There is, however, one object that puts me in a keep-it-or-dump-it conundrum because it makes me reflect upon my life: my secret stash of condoms.

When I became single, it was damned exciting to put a few condoms in one of the purse’s secret compartments. Was one enough? Probably not. If you need one, you need two. But if you need two do you need three? That’s my ex’s reasoning. I figured if it was good enough for him, then it was good enough for me.

But they ride around with me and get old, since opportunity has yet to present itself. The closest I’ve gotten is hmmm, he’s gonna kiss me, should I let him do whatever he wants?
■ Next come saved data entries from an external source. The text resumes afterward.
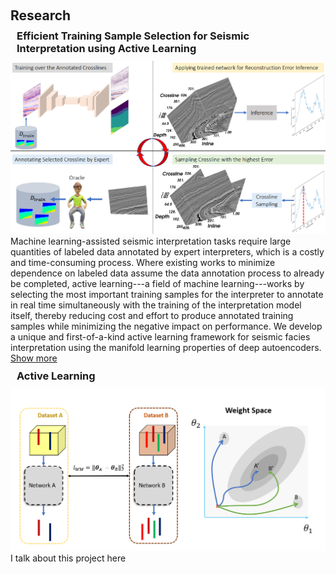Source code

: <h1 id="research"></h1>
<h2 style="margin: 60px 0px 10px;">Research</h2>



<h3 style="margin: 0px 10px 10px;">Efficient Training Sample Selection for Seismic Interpretation using Active Learning</h3>
<img src="./assets/teaser/geo-al.png" class="teaser img-fluid z-depth-1" style="width=100%;height=100%">
Machine learning-assisted seismic interpretation tasks require large quantities of labeled data annotated by expert interpreters, which is a costly and time-consuming process. Where existing works to minimize dependence on labeled data assume the data annotation process to already be completed, active learning---a field of machine learning---works by selecting the most important training samples for the interpreter to annotate in real time simultaneously with the training of the interpretation model itself, thereby reducing cost and effort to produce annotated training samples while minimizing the negative impact on performance. We develop a unique and first-of-a-kind active learning framework for seismic facies interpretation using the manifold learning properties of deep autoencoders. <a href="javascript:toggle_vis('newsmore')">Show more</a> <div id="newsmore" style="display:none"> By jointly learning representations for supervised and unsupervised tasks and then ranking unlabeled samples by their nearness to the data manifold, we are able to identify the most relevant training samples to be labeled by the interpreter in each training round. This is shown in the figure below. On the popular F3 dataset, we obtain close to 10 percentage point difference in terms of interpretation accuracy between the proposed method and the baseline with only three fully annotated seismic sections.
<h4 style="margin: 0px 10px 10px;">Results</h4>
<h4 style="margin: 0px 10px 10px;">Codes</h4>
<h4 style="margin: 0px 10px 10px;">Related Publications</h4>
</div>

<h3 style="margin: 10px 10px 10px;">Active Learning</h3>
<img src="./assets/teaser/geo-weight-share.png" class="teaser img-fluid z-depth-1" style="width=100%;height=100%">
I talk about this project here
But here’s the thing. If a stranger picks me up in public somewhere, I may sip coffee with him at Starbucks and listen to his attempt to seduce me. I consider myself a connoisseur of seduction techniques.

When I go on a date, there is plenty of warning ahead of time that something could happen, and never has a guy said, “Gee, I didn’t bring any birth control, do you have any condoms in your purse, baby?”

So, do I really need these condoms in my purse?

They just get old and replaced by new ones, which also get old. But unlike old business cards, I’m going to keep the condoms. Is there anything else in there that I’d need to be able to scream in ecstasy? Nah, whether I use them or not, they’ve become the most important thing in the purse.